Ankerkettenrechner ⚓

Berechnen Sie die richtige Ankerlänge basierend auf Wassertiefe und Seebedingungen.

Anleitung zum Ankerkettenrechner

Geben Sie Wassertiefe, Freibord, Tidenhub und Seebedingungen ein. Ankerverhältnisse: ruhig 5:1, mäßig 7:1, rau 8:1, Sturm 10:1.

Ausreichendes Ankerverhältnis ist der Schlüssel zum sicheren Ankern. Berücksichtigen Sie immer Tidenänderungen.

Kettenleine ist mit kürzerem Verhältnis effektiver als Nylonleine.

FAQ

Was ist der Ankerschliff und warum ist er wichtig?

Der Schliff ist das Verhältnis der Ankerlänge zur Tiefe vom Bug bis zum Meeresgrund (Tiefe + Freibord + Tidenhub). Ein 7:1-Schliff bedeutet 7 Fuß Ankerleine pro Fuß Tiefe. Mehr Schliff = bessere Haltekraft. Mindestens 5:1 bei ruhigen Bedingungen, 7:1 bei mäßigen, 10:1 bei Sturm.

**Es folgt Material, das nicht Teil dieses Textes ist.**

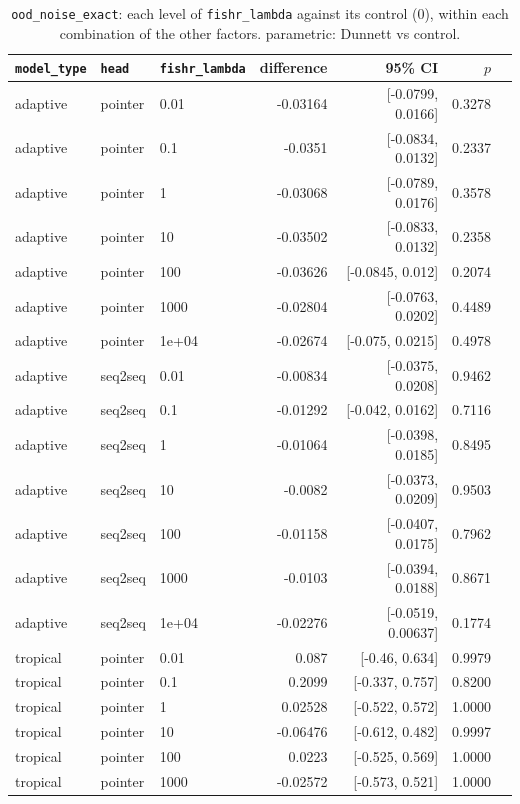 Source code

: \documentclass[10pt]{article}
\begin{document}
{\small
\begin{longtable}{lllrrrl}
\caption{\texttt{ood\_noise\_exact}: each level of \texttt{fishr\_lambda} against its control (0), within each combination of the other factors. parametric: Dunnett vs control.}\label{tab:control-ood_noise_exact}\\
\toprule
\texttt{model\_type} & \texttt{head} & \texttt{fishr\_lambda} & difference & 95\% CI & $p$ & \\
\midrule
\endhead
adaptive & pointer & 0.01 & -0.03164 & [-0.0799, 0.0166] & 0.3278 & \\
adaptive & pointer & 0.1 & -0.0351 & [-0.0834, 0.0132] & 0.2337 & \\
adaptive & pointer & 1 & -0.03068 & [-0.0789, 0.0176] & 0.3578 & \\
adaptive & pointer & 10 & -0.03502 & [-0.0833, 0.0132] & 0.2358 & \\
adaptive & pointer & 100 & -0.03626 & [-0.0845, 0.012] & 0.2074 & \\
adaptive & pointer & 1000 & -0.02804 & [-0.0763, 0.0202] & 0.4489 & \\
adaptive & pointer & 1e+04 & -0.02674 & [-0.075, 0.0215] & 0.4978 & \\
adaptive & seq2seq & 0.01 & -0.00834 & [-0.0375, 0.0208] & 0.9462 & \\
adaptive & seq2seq & 0.1 & -0.01292 & [-0.042, 0.0162] & 0.7116 & \\
adaptive & seq2seq & 1 & -0.01064 & [-0.0398, 0.0185] & 0.8495 & \\
adaptive & seq2seq & 10 & -0.0082 & [-0.0373, 0.0209] & 0.9503 & \\
adaptive & seq2seq & 100 & -0.01158 & [-0.0407, 0.0175] & 0.7962 & \\
adaptive & seq2seq & 1000 & -0.0103 & [-0.0394, 0.0188] & 0.8671 & \\
adaptive & seq2seq & 1e+04 & -0.02276 & [-0.0519, 0.00637] & 0.1774 & \\
tropical & pointer & 0.01 & 0.087 & [-0.46, 0.634] & 0.9979 & \\
tropical & pointer & 0.1 & 0.2099 & [-0.337, 0.757] & 0.8200 & \\
tropical & pointer & 1 & 0.02528 & [-0.522, 0.572] & 1.0000 & \\
tropical & pointer & 10 & -0.06476 & [-0.612, 0.482] & 0.9997 & \\
tropical & pointer & 100 & 0.0223 & [-0.525, 0.569] & 1.0000 & \\
tropical & pointer & 1000 & -0.02572 & [-0.573, 0.521] & 1.0000 & \\

\end{longtable}}
\end{document}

Wie viel Ankerkette sollte ich verwenden?

Kette liefert Gewicht, das den Ankerzug horizontal hält (entscheidend für die Haltekraft). Verwenden Sie mindestens 1 Fuß Kette pro Fuß Bootslänge. Für ein 30-Fuß-Boot mindestens 30 Fuß Kette. Kette widersteht auch Abrieb auf felsigem Grund besser als Nylonleine.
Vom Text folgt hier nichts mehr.